Please refer to the analysts' recently published reports for company-specific valuation and risks.
KeyBanc Capital Markets Inc. | Member NYSE/FINRA/SIPC
July 7, 2016
Morning Meeting Notes
Industrial: HVAC: 2Q16 Checks Reveal Momentum Intact (Outside of Weather) -- Hammond
4
HVAC: Our HVAC channel checks indicate a modestly cautious sales growth backdrop for 2Q16. That said, despite the quarter's unfavorably cool start, we were encouraged as a hotter June leaves the selling season intact and full-year outlooks largely unchanged. IR (Overweight, $75PT) remains our favorite way to play the space given attractive relative valuation, solid Applied backlog visibility, and price/cost margin upside potential in Climate. Conversely, weaker trends in the Sun Belt region leave us incrementally cautious on near-term results for WSO (Sector Weight).
Following significantly lower Cooling Degree Days in April/May, June (key month for the quarter) saw a favorably warm finish. On the back of a hotter June, the vast majority of dealers nationwide affirmed optimistic 3Q16 expectations and left full-year outlooks largely unchanged (+LSD-MSD volume; +LSD pricing).
Amid the formalized June 30 Regional Standard transition (in the Sun Belt), the majority of contacts attributed the entry level shift to 14-SEER to be a net-positive to product mix, and importantly, we received confirmation of rational pricing behavior at both the OE and distributor levels. We continue to get the sense traction in higher efficiency remains favorably ahead of the curve.
Estimate Changes: We are lowering estimates on WSO to reflect our incremental caution on the impact tied to cooler weather across the Sun Belt. Additionally, we are lowering our estimates on LII (Sector Weight), though the Company's predominant presence in the more favorable North Central and Midwest regions does act as a positive offset.

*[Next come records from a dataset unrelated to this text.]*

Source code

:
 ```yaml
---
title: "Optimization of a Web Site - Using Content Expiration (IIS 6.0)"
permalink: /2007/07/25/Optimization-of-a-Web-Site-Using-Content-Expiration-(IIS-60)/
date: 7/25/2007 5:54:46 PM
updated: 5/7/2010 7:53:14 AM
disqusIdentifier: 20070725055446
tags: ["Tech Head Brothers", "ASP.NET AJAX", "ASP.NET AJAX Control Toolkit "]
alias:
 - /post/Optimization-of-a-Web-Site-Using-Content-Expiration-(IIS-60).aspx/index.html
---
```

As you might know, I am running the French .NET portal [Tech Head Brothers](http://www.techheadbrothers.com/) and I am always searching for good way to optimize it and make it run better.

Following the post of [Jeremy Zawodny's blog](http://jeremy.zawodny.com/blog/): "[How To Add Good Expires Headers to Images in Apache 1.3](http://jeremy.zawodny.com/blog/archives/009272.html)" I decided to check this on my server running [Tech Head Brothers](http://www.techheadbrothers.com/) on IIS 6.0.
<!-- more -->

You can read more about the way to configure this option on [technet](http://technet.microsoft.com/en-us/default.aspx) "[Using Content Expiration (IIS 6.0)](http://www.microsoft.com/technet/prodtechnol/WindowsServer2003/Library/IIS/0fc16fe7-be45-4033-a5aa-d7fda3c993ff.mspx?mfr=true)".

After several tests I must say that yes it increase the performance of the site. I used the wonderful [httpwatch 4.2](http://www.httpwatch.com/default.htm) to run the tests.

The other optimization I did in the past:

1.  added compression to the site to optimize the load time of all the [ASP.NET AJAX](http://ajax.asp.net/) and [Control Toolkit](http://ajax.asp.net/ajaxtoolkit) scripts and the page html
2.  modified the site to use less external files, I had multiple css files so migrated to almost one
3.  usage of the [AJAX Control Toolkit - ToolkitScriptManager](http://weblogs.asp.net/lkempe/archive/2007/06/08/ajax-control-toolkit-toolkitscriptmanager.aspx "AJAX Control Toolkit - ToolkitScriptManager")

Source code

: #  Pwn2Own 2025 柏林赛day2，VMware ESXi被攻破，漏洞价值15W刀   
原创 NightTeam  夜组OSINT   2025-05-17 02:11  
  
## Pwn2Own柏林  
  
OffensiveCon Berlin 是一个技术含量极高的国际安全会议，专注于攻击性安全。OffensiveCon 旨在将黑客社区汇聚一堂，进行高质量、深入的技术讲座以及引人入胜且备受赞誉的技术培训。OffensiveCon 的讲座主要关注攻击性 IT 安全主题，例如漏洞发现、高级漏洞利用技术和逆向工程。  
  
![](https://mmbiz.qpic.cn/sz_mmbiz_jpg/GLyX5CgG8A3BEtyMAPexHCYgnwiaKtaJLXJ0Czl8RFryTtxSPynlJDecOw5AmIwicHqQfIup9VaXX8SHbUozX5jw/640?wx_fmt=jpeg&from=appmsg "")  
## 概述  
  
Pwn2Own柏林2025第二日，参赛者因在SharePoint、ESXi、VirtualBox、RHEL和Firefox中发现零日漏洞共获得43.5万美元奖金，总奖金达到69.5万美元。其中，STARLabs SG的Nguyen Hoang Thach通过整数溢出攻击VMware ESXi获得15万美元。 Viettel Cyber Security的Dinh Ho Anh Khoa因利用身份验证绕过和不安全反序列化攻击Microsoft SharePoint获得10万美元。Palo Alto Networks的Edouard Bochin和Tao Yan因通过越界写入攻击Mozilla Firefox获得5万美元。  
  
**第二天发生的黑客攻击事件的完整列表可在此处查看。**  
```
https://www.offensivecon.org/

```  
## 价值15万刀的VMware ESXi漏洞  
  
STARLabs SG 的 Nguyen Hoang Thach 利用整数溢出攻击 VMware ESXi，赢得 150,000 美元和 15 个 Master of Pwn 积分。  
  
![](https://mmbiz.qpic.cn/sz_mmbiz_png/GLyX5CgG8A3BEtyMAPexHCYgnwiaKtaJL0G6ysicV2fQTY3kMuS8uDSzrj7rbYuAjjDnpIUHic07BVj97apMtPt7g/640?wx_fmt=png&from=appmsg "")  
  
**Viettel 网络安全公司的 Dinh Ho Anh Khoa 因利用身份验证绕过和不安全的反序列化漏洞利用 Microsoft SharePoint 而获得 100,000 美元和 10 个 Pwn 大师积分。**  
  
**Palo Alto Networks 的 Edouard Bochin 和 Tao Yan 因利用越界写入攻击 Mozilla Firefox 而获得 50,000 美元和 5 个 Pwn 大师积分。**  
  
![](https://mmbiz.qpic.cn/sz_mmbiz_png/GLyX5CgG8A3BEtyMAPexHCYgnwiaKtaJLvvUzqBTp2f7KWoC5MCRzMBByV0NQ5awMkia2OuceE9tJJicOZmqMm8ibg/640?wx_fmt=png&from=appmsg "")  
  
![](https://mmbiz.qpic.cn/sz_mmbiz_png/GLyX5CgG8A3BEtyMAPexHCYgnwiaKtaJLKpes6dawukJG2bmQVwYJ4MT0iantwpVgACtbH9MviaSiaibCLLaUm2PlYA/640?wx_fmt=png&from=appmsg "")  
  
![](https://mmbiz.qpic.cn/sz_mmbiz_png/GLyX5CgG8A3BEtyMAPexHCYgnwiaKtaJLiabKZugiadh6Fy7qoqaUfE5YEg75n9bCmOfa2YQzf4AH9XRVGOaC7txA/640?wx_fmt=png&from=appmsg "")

Industrial: NGVT: Another Specialty Chemical Story "Activated", Initiating Coverage with an Overweight
Rating -- Sison
5
Ingevity Corporation (NGVT, Initiate Overweight, $43PT): '16E $1.80 (FS $1.88); `17E $2.00 (FS $2.39). Initiate with Overweight rating ($43PT). While the Performance Chemicals segment faces challenges near term tied to lower oil prices and weak global industrial demand, we believe investor focus should be on the higher-margin and faster-growing Performance Materials segment (i.e., activated carbon business), which remains favorably positioned to benefit from secular demand driven by emission regulations and automotive demand growth. We view risk/reward as attractive at current levels as we believe NGVT's high-quality specialty chemical portfolio, growth potential, and solid balance sheet/FCF growth profile should garner a premium valuation.
Valuation: ~9.6x EV/EBITDA on our `17E vs. the KBCM Specialty Chemical Universe average of ~9.0x. We believe NGVT should trade in an EV/EBITDA range of 8.5-11.0x over a cycle. PT=11.0x.
Ratings: 5/1/0. Short Interest (6/15): 1.5d, 2.8%.
Technology: FX Gives Back Some of What It Took Away -- Bowen
6
Communications Services: FX Gives Back Some of What It Took Away: It appears to us that investors ascribe a discount to international exposure in the tower industry; however, we believe international tower exposure should provide stronger long-term growth prospects. In our view, the highest probability of long-term returns will be found in higher AFFO/share growers that should also continue to grow dividends in line, if not faster than AFFO/share. American Tower (AMT, Overweight, PT $123) is our favorite idea and it continues to trade at a discount to peers.
FX headwind in 2015 is turning into a tailwind in 2016. Raising estimates for AMT and SBA Communications (SBAC, Sector Weight). Long-term dividend growth should result from higher AFFO/share growth. Crown Castle International (CCI, Sector Weight) trades at a premium, SBAC trades at a discount, while AMT should
trade at a premium.
Technology: Notebook ODM Tracker Update -- McConnell
7
Semiconductors: Notebook ODM Tracker Update: Q2 Closes on a Strong Note: Introducing a Q3 Unit Shipment Estimate of +4% Q/Q: We now expect unit shipments of 11.0 million in June, up 14% m/m versus a prior estimate of 9.6 million, or down 1% m/m. The shipment upside is attributable to better-than-expected monthly shipments at Quanta, Compal and Wistron. Supply-chain conversations indicate that the upward revision is largely driven by new product introductions across all major PC OEMs.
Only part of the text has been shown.